T-Online ist klarer Marktführer: Bei Internetaktien kommt es auf Details an

T-Online ist klarer Marktführer
Bei Internetaktien kommt es auf Details an

Bei den Aktien der großen Internet-Provider trennt sich allmählich die Streu vom Weizen. Denn das Geschäft mit den Zugängen zum weltweiten Netz wird immer schwieriger. Vor allem, da neue, kleine Anbieter mit günstigen Tarifen den ehemaligen Monopolisten die Kunden abjagen.

DÜSSELDORF. So zersplittert der Markt in Europa auch ist, der klare Marktführer bleibt mit rund 13 Mill. Kunden T-Online – gefolgt von der France Telekom-Tochter Wanadoo Abgeschlagen auf Platz drei – aber noch vor AOL Europe – liegt der italienische Provider Tiscali. Doch Größe allein ist nicht entscheidend. Denn die Zeiten, in denen die Konzerne und deren Aktien vor allem von steigenden Kundenzahlen profitierten, sind längst vorbei.

Viele Neukunden würden mittlerweile von regionalen Anbietern mit günstigeren Tarifen angelockt, sagt Ralf Hallmann, Anlageexperte bei der Bankgesellschaft Berlin. Daher werde für die Branchenriesen das interne Wachstum immer wichtiger. Das heißt, die bereits vorhandenen Kunden müssen die alten Verbindungen kappen und zu den neuen, margenstärkeren DSL-Anschlüssen wechseln.

Somit wird für die Aktien der Unternehmen, die den Trend zu den schnelleren Breitbandanschlüssen verpasst haben, die Luft langsam dünn. Das trifft vor allem die Titel der italienischen Tiscali, die sich bei der Einführung von DSL zurückgehalten hat. Thilo Gorlt von der BayernLB rät daher bei den Aktien der Italienern nur zum „halten“, während er den Titeln der Franzosen und Deutschen eine überdurchschnittliche Marktentwicklung zutraut.

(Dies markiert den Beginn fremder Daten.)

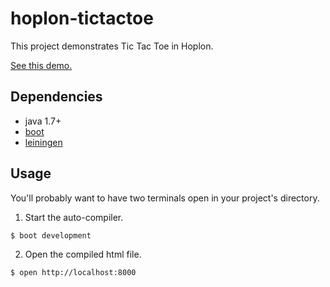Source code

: # hoplon-tictactoe

This project demonstrates Tic Tac Toe in Hoplon.

[See this demo.](http://alandipert.github.io/hoplon-demos/tictactoe/)

## Dependencies

- java 1.7+
- [boot][1]
- [leiningen][2]

## Usage

You'll probably want to have two terminals open in your project's
directory.

1. Start the auto-compiler.

```bash
$ boot development
```

2. Open the compiled html file.

```bash
$ open http://localhost:8000
```

[1]: https://github.com/tailrecursion/boot
[2]: https://github.com/technomancy/leiningen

„Wanadoo und T-Online haben im Vergleich zu anderen großen Anbietern bereits sehr früh auf die Breitbandanschlüsse gesetzt“, sagt Hallmann. Damit sind sie jetzt nicht nur technisch den anderen Anbieter weit voraus, sondern können auch leichter ihre Kunden zu einem Wechsel bewegen.

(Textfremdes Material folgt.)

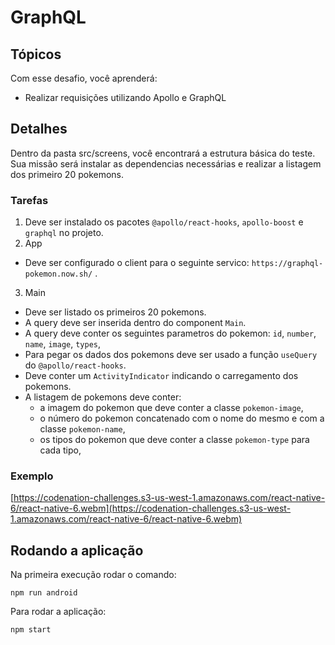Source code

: # GraphQL

## Tópicos
Com esse desafio, você aprenderá:

- Realizar requisições utilizando Apollo e GraphQL

## Detalhes

Dentro da pasta src/screens, você encontrará a estrutura básica do teste. Sua missão será instalar as dependencias necessárias e realizar a listagem dos primeiro 20 pokemons.

### Tarefas

1. Deve ser instalado os pacotes `@apollo/react-hooks`, `apollo-boost` e `graphql`  no projeto.
2. App
  - Deve ser configurado o client para o seguinte servico: `https://graphql-pokemon.now.sh/` .
3. Main
  - Deve ser listado os primeiros 20 pokemons.
  - A query deve ser inserida dentro do component `Main`.
  - A query deve conter os seguintes parametros do pokemon: `id`, `number`, `name`, `image`, `types`,
  - Para pegar os dados dos pokemons deve ser usado a função `useQuery` do `@apollo/react-hooks`.
  - Deve conter um `ActivityIndicator` indicando o carregamento dos pokemons.
  - A listagem de pokemons deve conter:
    - a imagem do pokemon que deve conter a classe `pokemon-image`,
    - o número do pokemon concatenado com o nome do mesmo e com a classe `pokemon-name`,
    - os tipos do pokemon que deve conter a classe `pokemon-type` para cada tipo,

### Exemplo
[https://codenation-challenges.s3-us-west-1.amazonaws.com/react-native-6/react-native-6.webm](https://codenation-challenges.s3-us-west-1.amazonaws.com/react-native-6/react-native-6.webm)

## Rodando a aplicação
Na primeira execução rodar o comando:
```
npm run android
```
Para rodar a aplicação:
```
npm start
```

Entscheidend dafür sei es, durch entsprechende Portale das High- speed-Internet attraktiver zu machen, sagt Hallmann. Dazu dienen vor allem Dienste, bei denen große Datenmengen in kurzer Zeit verschickt werden müssen – wie etwa Video-on-Demand oder Download- Plattformen zum „Runterladen“ von Musik. „Wer schon jetzt einen großen Anteil an DSL-Kunden hat, kann solche Angebote effizienter einführen und ausbauen“, erklärt Andres Heinold, Analyst bei der Landesbank Baden-Württemberg. Da bei T-Online und Wanadoo der Anteil an DSL-Nutzern schon bei über 20 % liegt, gibt Hallmann für die Telekom-Tochter einen fairen Wert von 12,50 Euro (gestern 10,65 Euro) an und empfiehlt die Titel des französischen Marktführers zum Kauf. Von den Tiscali-Papieren rät er indes ab.